Male transgressions against gender roles, Lars reminded me, were actually punished more heavily than female boundary blurring. Men whose wives were ill or dead were permitted to do housekeeping, childcare, and other women's work. But if a man stayed unmarried or chose farm work over the sea, he became a laughingstock, was called an old maid, a weakling, a good-for-nothing who should wear a skirt. Women were less punished by social sanctions and verbal scorn, which only underlines the fact that labor traditionally associated with men has much more prestige, no matter who does it.

Lars and I compared notes on Beret. At the University of
Bergen library I'd tracked down an oversize travel book with engravings of dramatic cliffs and fjords published in 1882, at a time when Norway was drawing tourists the way Alaska does now. The author, traveling by ship up north, mentions the Lapp community of Tysfjord, and a remarkable woman who belonged to that group, twenty or thirty years prior. The author writes that he heard she was the skipper of her own boat, with her husband as first mate, and that she was accustomed to wear men's clothing, hence her name, Buks-Beret, or Trouser-Beret. A later reference in a Norwegian encyclopedia of the 1920s refers to Buks-Beret as “the pride of the Lapps.”

I'd also discovered that in the early part of this century a young woman named Inga Bjørnson, the niece of one of Norway's most famous authors, Bjørnstjerne Bjørnson, used to come and stay with her mother's sister and her pastor husband at the parish Evenes, one or two fjords from Drag. Inga, an adventurous girl, became interested in collecting stories about the local Sami people and in 1916 published a small book called
Dundor-Heikka,
or
Tales of the Lapps in Their Own Words.
It was mostly written in dialect and I found it difficult to wade through, but I did find two chapters about an expedition Inga Bjørnson took in search of the descendants of the famous Trouser-Beret. Inga had heard the tales about Beret; she knew she was a boat captain who rowed to the Lofoten fishing. “It wasn't difficult for Beret to find a crew to go with her,” she wrote, “because she was so lucky with the sea. She could make the waves go quiet.” After much searching, Inga tracked down the granddaughter of Beret, who told her many stories: how good-looking and strong Beret was, how she rode a white horse, how in addition to being a captain, she was also a peddler, a midwife, a butcher, and a shooter of bears. “She was better than a
man,” said Beret's granddaughter, adding that Beret lived in a loving relationship with her husband and six children.

“I have good news for you,” said Lars, after we'd been talking hard for an hour or two. “I discovered that the great-great-grandniece of Beret lives just across the fjord, in Kjøpsvik. Her name is Hilgunn Pedersen and she's the town's local historian.
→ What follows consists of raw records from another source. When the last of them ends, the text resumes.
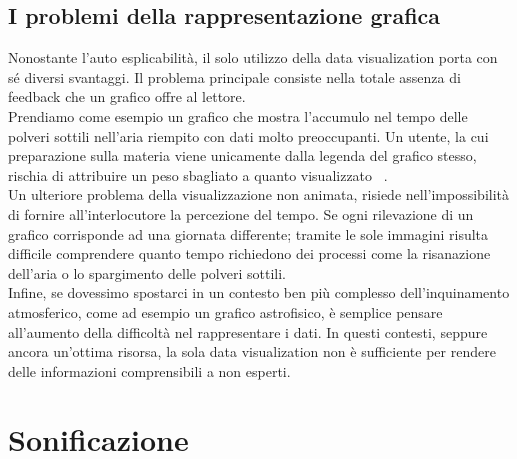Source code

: \subsection{I problemi della rappresentazione grafica}
Nonostante l’auto esplicabilità, il solo utilizzo della data visualization porta con sé diversi svantaggi. 
Il problema principale consiste nella totale assenza di feedback che un grafico offre al lettore.
\\
Prendiamo come esempio un grafico che mostra l'accumulo nel tempo delle polveri sottili nell'aria riempito con dati molto preoccupanti. 
Un utente, la cui preparazione sulla materia viene unicamente dalla legenda del grafico stesso, rischia di attribuire un peso sbagliato a quanto visualizzato ~\cite{disadvantages}.
\\ 
Un ulteriore problema della visualizzazione non animata, risiede nell'impossibilità di fornire all’interlocutore la percezione del tempo. 
Se ogni rilevazione di un grafico corrisponde ad una giornata differente; tramite le sole immagini risulta difficile comprendere quanto tempo richiedono dei processi come la risanazione dell'aria o lo spargimento delle polveri sottili.
\\ 
Infine, se dovessimo spostarci in un contesto ben più complesso dell’inquinamento atmosferico, come ad esempio un grafico astrofisico, è semplice pensare all’aumento della difficoltà nel rappresentare i dati. 
In questi contesti, seppure ancora un'ottima risorsa, la sola data visualization non è sufficiente per rendere delle informazioni comprensibili a non esperti.


\section{Sonificazione}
I called her and told her about you, and she said that if you wanted to come over to Kjøpsvik, she'd tell you all she knows about Buks-Beret. And if you want, she'll take you to the place Beret lived.”

I immediately agreed. Not only was I delighted by the chance to talk to a relative of Beret, but leaving Drag also meant I wouldn't have to listen to Absolut Vodka for sixty percent of the evening.

“W
ELL, THE
first thing to understand is that Buks-Beret didn't live on the Tysfjord at all,” said Hilgunn Pedersen. “She lived on the Efjord and that's where my father and his father were born, and I was born there, too.” To many of us, one fjord above the Arctic Circle may be just like another, but to a historian with Hilgunn's love of facts, not to mention family pride, such a mistake was grave. That Trouser-Beret had been claimed by the Tysfjord Sami had opened the way for other serious errors about the legendary character to creep in, for instance, that Beret's husband went fishing with her, as her first mate.
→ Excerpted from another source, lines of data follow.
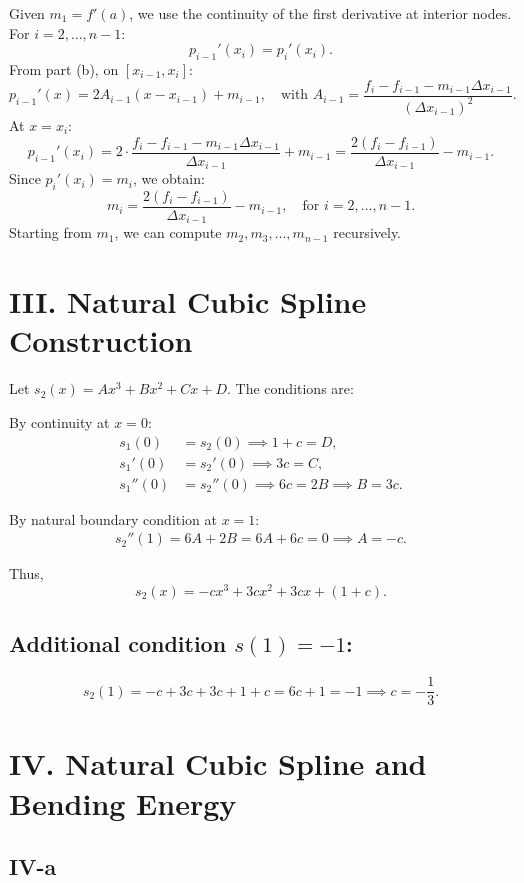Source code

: \documentclass[a4paper]{article}
\begin{document}
Given \( m_1 = f'(a) \), we use the continuity of the first derivative at interior nodes. For \( i = 2, \dots, n-1 \):
\[
p_{i-1}'(x_i) = p_i'(x_i).
\]
From part (b), on \([x_{i-1}, x_i]\):
\[
p_{i-1}'(x) = 2A_{i-1}(x - x_{i-1}) + m_{i-1}, \quad \text{with } A_{i-1} = \frac{f_i - f_{i-1} - m_{i-1} \Delta x_{i-1}}{(\Delta x_{i-1})^2}.
\]
At \( x = x_i \):
\[
p_{i-1}'(x_i) = 2 \cdot \frac{f_i - f_{i-1} - m_{i-1} \Delta x_{i-1}}{\Delta x_{i-1}} + m_{i-1} = \frac{2(f_i - f_{i-1})}{\Delta x_{i-1}} - m_{i-1}.
\]
Since \( p_i'(x_i) = m_i \), we obtain:
\[
m_i = \frac{2(f_i - f_{i-1})}{\Delta x_{i-1}} - m_{i-1}, \quad \text{for } i = 2, \dots, n-1.
\]
Starting from \( m_1 \), we can compute \( m_2, m_3, \ldots, m_{n-1} \) recursively.


\section*{III. Natural Cubic Spline Construction}

Let \( s_2(x) = A x^3 + B x^2 + C x + D \). The conditions are:

By continuity at \( x = 0 \):
\begin{align}
s_1(0) &= s_2(0) \implies 1 + c = D, \\
s_1'(0) &= s_2'(0) \implies 3c = C, \\
s_1''(0) &= s_2''(0) \implies 6c = 2B \implies B = 3c.
\end{align}

By natural boundary condition at \( x = 1 \):
\begin{align}
s_2''(1) = 6A + 2B = 6A + 6c = 0 \implies A = -c.
\end{align}

Thus,
\[
s_2(x) = -c x^3 + 3c x^2 + 3c x + (1 + c).
\]

\subsection*{Additional condition \( s(1) = -1 \):}
\[
s_2(1) = -c + 3c + 3c + 1 + c = 6c + 1 = -1 \implies c = -\frac{1}{3}.
\]

\section*{IV. Natural Cubic Spline and Bending Energy}

\subsection*{IV-a}
\end{document}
“He never went to sea,” said Hilgunn. “He was from inland Sweden, a carpenter who learned to be a boat builder. He wasn't used to the sea. Besides, he had to stay home and take care of the children while she was out fishing for months at a time.”
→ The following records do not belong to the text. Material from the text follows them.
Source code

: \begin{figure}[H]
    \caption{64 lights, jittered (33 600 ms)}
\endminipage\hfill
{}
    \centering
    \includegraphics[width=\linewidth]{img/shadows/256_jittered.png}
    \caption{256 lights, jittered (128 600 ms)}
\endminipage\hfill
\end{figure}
We were sitting around a low table in Hilgunn's living
room, with a pot of coffee, papers, and books spread out before us. Sven, Hilgunn's housemate, eighty years old, leathery brown, and silent, sat watching TV in a recliner nearby. On the way from the ferry Hilgunn had managed to tell me some of their story. Sven and Hilgunn's late husband had worked together in the cement factory nearby. Sven had nursed his ailing wife for six years; after she'd died, he started to help Hilgunn nurse her bedridden husband, who was ill for eleven years. Now Hilgunn and Sven lived together, and were planning to move this fall to the Canary Islands.

Books on learning Spanish lay here and there around the room, and a computer sat in the midst of piles of genealogical records and papers. Hilgunn was in her sixties, blond and lively, with wide cheekbones and curious eyes. Hilgunn's grandfather was full Sami; she hadn't realized she had Sami blood until she eventually went to school. It wasn't, in the fifties in Norway, something of which to be particularly proud. Now Hilgunn is the unofficial local historian and genealogist, who knows an enormous amount about how the Sami lived and who was related to whom. Like Thorúnn Magnúsdóttir in Iceland, she based her research on old tax and property records, the bound volumes of marriages and christenings. She'd become a pro at reading wavery old script, which is how Lars Børge Myklevoll at the Árran Center had first come to know her.

“People just repeat the same old stories. If they bothered to look, they'd easily find out the truth. The records are there. People just don't want to do the research,” she complained good-naturedly.

She spoke English very well, and I was glad, for the stream of history pouring out would have been a chore to get down fast enough while translating from Norwegian to my language.
Although I'd learned Norwegian in my twenties and could read it well, it always took some time to get up to speed when I visited the country.

According to Hilgunn, Trouser-Beret was born Beret Johanna Paulsdatter in 1794 in Kvæfjord, not far from Harstad. Her father was a nomad reindeer herder, who had followed the traditional yearly migration of the reindeer over the mountains from Sweden to the fjords and islands of Norway and back again. At some point, he decided to stay in Norway and raise his family there. Beret came to the Efjord with Peder Thomassen in 1824, and she died there in 1868. She had seven children (one died very young).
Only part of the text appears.